Is there a more devoted audience than the one for the City Center Encores series? These are folks who really care about musical theatre. They're also curious about past musicals and often quite knowledgable. The folks around me at the Saturday matinee performances of DO I HEAR A WALTZ (music, Richard Rodgers; lyrics, Stephen Sondheim; book, Arthur Laurents), had all read Laurents' memoirs. Two gentlemen had been involved with productions of Laurents plays during their students years. Everyone, of course, knew the work of Rodgers and Sondheim and the unhappy saga of the creation of DO I HEAR A WALTZ in 1964.
What can one say about this show that Sondheim didn't say. He described it as a "Why" musical, a show that has no reason for existence. There's no reason for the characters to sing. There seems to be more book (a condensation of Laurents' play, THE TIME OF THE CUCKOO) than music and, except for the title song and one ballad, the music is forgettable. Sondheim's lyrics are better than the music.

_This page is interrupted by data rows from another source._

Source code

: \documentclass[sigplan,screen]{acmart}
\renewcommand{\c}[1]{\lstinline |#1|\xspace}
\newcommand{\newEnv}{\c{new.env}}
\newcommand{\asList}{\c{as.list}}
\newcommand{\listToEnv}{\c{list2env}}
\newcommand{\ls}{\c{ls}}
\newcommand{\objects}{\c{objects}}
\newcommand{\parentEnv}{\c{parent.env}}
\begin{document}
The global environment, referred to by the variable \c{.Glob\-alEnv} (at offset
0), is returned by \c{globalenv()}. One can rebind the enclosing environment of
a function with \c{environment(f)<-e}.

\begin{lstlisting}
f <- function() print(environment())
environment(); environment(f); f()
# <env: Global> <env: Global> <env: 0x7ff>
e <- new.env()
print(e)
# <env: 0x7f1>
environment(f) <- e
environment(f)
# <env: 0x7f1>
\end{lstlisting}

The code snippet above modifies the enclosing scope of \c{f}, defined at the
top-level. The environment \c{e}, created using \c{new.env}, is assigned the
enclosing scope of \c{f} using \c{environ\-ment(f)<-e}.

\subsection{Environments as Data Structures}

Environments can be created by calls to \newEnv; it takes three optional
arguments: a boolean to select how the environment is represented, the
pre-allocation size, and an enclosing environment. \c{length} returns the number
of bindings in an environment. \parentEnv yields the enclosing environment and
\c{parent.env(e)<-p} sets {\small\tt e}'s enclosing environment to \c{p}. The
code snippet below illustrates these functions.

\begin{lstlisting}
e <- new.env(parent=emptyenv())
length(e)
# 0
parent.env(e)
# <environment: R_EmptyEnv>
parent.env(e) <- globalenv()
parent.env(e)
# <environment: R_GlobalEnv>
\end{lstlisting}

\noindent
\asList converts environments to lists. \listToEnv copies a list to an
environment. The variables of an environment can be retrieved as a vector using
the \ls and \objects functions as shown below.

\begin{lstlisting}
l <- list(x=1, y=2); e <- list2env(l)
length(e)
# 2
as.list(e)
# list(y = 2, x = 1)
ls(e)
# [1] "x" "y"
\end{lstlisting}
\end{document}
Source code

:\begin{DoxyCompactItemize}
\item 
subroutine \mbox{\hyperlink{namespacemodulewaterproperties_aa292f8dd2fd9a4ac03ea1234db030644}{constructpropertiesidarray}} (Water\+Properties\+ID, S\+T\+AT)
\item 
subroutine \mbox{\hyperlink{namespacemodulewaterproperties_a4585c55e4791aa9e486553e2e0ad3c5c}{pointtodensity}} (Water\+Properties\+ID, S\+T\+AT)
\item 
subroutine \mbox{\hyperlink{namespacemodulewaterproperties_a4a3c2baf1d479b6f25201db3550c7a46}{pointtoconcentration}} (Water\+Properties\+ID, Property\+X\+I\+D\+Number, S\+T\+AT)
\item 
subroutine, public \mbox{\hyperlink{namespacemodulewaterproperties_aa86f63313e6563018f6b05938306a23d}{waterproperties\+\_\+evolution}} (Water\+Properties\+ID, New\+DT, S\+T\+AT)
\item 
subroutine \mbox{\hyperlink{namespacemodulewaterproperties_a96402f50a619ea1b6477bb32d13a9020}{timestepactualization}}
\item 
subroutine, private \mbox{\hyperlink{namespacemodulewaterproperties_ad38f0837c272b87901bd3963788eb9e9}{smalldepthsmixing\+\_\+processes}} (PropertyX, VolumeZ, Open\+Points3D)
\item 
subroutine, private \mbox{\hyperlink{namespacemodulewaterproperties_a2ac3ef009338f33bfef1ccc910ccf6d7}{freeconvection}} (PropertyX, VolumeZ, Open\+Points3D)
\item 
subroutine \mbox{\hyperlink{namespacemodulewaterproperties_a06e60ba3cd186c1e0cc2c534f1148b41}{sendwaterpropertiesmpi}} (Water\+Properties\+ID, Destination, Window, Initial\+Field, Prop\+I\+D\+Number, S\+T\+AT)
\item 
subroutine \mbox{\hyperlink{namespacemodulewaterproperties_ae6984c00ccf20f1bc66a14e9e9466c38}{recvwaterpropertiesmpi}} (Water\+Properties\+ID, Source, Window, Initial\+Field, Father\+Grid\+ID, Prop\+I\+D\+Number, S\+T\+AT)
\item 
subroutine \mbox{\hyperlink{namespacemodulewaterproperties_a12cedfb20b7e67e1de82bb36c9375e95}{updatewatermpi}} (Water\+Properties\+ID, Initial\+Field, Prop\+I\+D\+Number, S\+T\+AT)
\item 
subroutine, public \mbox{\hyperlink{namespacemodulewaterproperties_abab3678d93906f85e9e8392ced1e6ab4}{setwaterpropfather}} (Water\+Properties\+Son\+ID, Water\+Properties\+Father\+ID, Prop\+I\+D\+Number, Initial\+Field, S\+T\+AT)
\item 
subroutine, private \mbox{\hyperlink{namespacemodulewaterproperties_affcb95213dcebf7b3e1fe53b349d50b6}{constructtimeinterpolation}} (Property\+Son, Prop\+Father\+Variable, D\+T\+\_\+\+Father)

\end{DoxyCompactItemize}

The production was enjoyable because of the superb performances of a top-drawer cast. Melissa Errico gave real star quality to the leading role, a lonely 40-ish secretary looking for romance in Venice. Richard Troxall didn't look very Italian, but he sang beautifully and gave substance to the role of the Italian shopkeeper with whom Leona has a brief romance. Karen Ziemba was wonderful, as usual. The rest of the cast did all they could to make a weak show enjoyable. Rob Berman conducted a large, excellent orchestra. The choreography (Chase Brock) was cliched, but Evan Cabnet's staging was very effective.
Not a show I want to see again, but I'm glad I had this opportunity.